I have found it difficult to write for my blog this week. Maybe it’s because the good weather outside of our Maine cottage beckons or maybe I am a bit depressed by everything going on these days. I’m still thinking about the implications of the Gulf spill. In spite of the zillions of words written about it the situation seems pretty stark and can be largely captured by just a few sentences.
1. It’s crazy to drill for oil in places where a blowout, however unlikely, would cause great harm.
2. It’s crazy to let companies like BP or any other operate without constant monitoring. No matter how well meaning they are, they operate out of the wrong mindset, believing that they are in control. It’s just the way technology-based companies always act.
3. It’s crazy to assume that anyone can understand all the things that can go wrong even with the most sophisticated computers available. Complex systems like the oil exploration rig sitting on the surface of the sea attached by a pipe to the bottom of that sea with a crew of human operators in charge running a system designed by other human beings always have behavior possibilities the models can’t predict.
4. It’s crazy to believe what anyone says in the aftermath of a major accident. Maybe it’s best to act like Chicken Little and assume the sky is falling and act accordingly.

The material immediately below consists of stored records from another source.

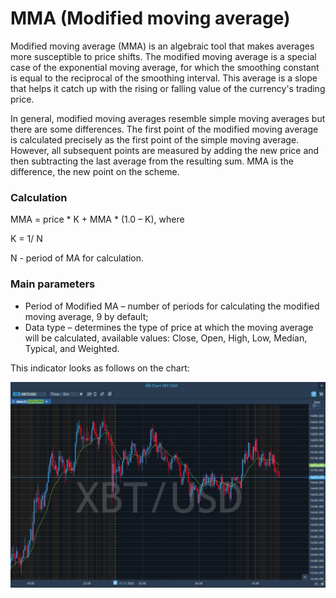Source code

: # MMA \(Modified moving average\)

Modified moving average \(MMA\) is an algebraic tool that makes averages more susceptible to price shifts. The modified moving average is a special case of the exponential moving average, for which the smoothing constant is equal to the reciprocal of the smoothing interval. This average is a slope that helps it catch up with the rising or falling value of the currency's trading price.

In general, modified moving averages resemble simple moving averages but there are some differences. The first point of the modified moving average is calculated precisely as the first point of the simple moving average. However, all subsequent points are measured by adding the new price and then subtracting the last average from the resulting sum. MMA is the difference, the new point on the scheme.

### Calculation

MMA = price \* K + MMA \* \(1.0 – K\), where

K = 1/ N

N - period of MA for calculation.

### Main parameters

* Period of Modified MA – number of periods for calculating the modified moving average, 9 by default;
* Data type – determines the type of price at which the moving average will be calculated, available values: Close, Open, High, Low, Median, Typical, and Weighted.

This indicator looks as follows on the chart:

![](../../../../.gitbook/assets/mma%20%281%29.jpg)

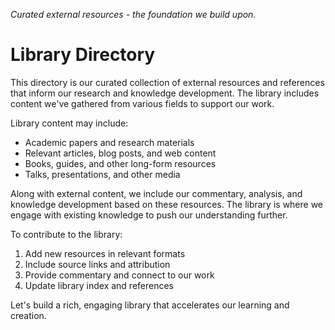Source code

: *Curated external resources - the foundation we build upon.*

# Library Directory

This directory is our curated collection of external resources and references that inform our research and knowledge development. The library includes content we've gathered from various fields to support our work.

Library content may include:
- Academic papers and research materials
- Relevant articles, blog posts, and web content
- Books, guides, and other long-form resources
- Talks, presentations, and other media

Along with external content, we include our commentary, analysis, and knowledge development based on these resources. The library is where we engage with existing knowledge to push our understanding further.

To contribute to the library:
1. Add new resources in relevant formats
2. Include source links and attribution
3. Provide commentary and connect to our work
4. Update library index and references

Let's build a rich, engaging library that accelerates our learning and creation.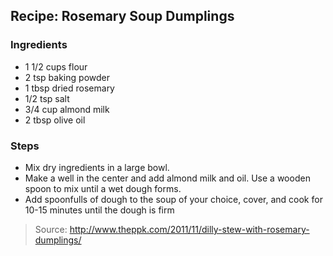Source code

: ## Recipe: Rosemary Soup Dumplings



### Ingredients
 - 1 1/2 cups flour
 - 2 tsp baking powder
 - 1 tbsp dried rosemary
 - 1/2 tsp salt
 - 3/4 cup almond milk
 - 2 tbsp olive oil

### Steps
 - Mix dry ingredients in a large bowl.
 - Make a well in the center and add almond milk and oil. Use a wooden spoon to mix until a wet dough forms.
 - Add spoonfulls of dough to the soup of your choice, cover, and cook for 10-15 minutes until the dough is firm

> Source: http://www.theppk.com/2011/11/dilly-stew-with-rosemary-dumplings/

5. It’s crazy to expect that things will return to the same normalcy as before the accident. Once complex system jump into a new regime, they are likely to stay there in spite of massive efforts to return to the old state.
6. It’s crazy to seek the responsible parties that caused the disaster. Complex systems fail as systems, not because any single person does a bad thing. Maybe someone can be found to be a trigger, but it is always the system that fails. If anyone is to be made responsible it is the one that decided to drill in the first place, or allowed the company to drill. Once the system was in place, its failure cannot be attributed to a single action. Did the o-rings cause the Challenger accident or was it the decision to launch that day or…?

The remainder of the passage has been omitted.